Recorded data:
BEGIN

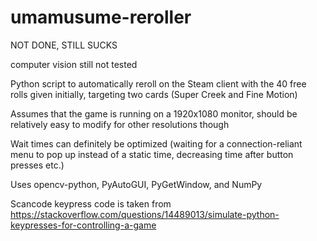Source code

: # umamusume-reroller

NOT DONE, STILL SUCKS

computer vision still not tested

Python script to automatically reroll on the Steam client with the 40 free rolls given initially, targeting two cards (Super Creek and Fine Motion)

Assumes that the game is running on a 1920x1080 monitor, should be relatively easy to modify for other resolutions though

Wait times can definitely be optimized (waiting for a connection-reliant menu to pop up instead of a static time, decreasing time after button presses etc.)

Uses opencv-python, PyAutoGUI, PyGetWindow, and NumPy

Scancode keypress code is taken from <https://stackoverflow.com/questions/14489013/simulate-python-keypresses-for-controlling-a-game>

END

Exercise goal: Write out the whole of the data exactly; the pictures stay out.

Solution to the exercise:
Source code

: # umamusume-reroller

NOT DONE, STILL SUCKS

computer vision still not tested

Python script to automatically reroll on the Steam client with the 40 free rolls given initially, targeting two cards (Super Creek and Fine Motion)

Assumes that the game is running on a 1920x1080 monitor, should be relatively easy to modify for other resolutions though

Wait times can definitely be optimized (waiting for a connection-reliant menu to pop up instead of a static time, decreasing time after button presses etc.)

Uses opencv-python, PyAutoGUI, PyGetWindow, and NumPy

Scancode keypress code is taken from <https://stackoverflow.com/questions/14489013/simulate-python-keypresses-for-controlling-a-game>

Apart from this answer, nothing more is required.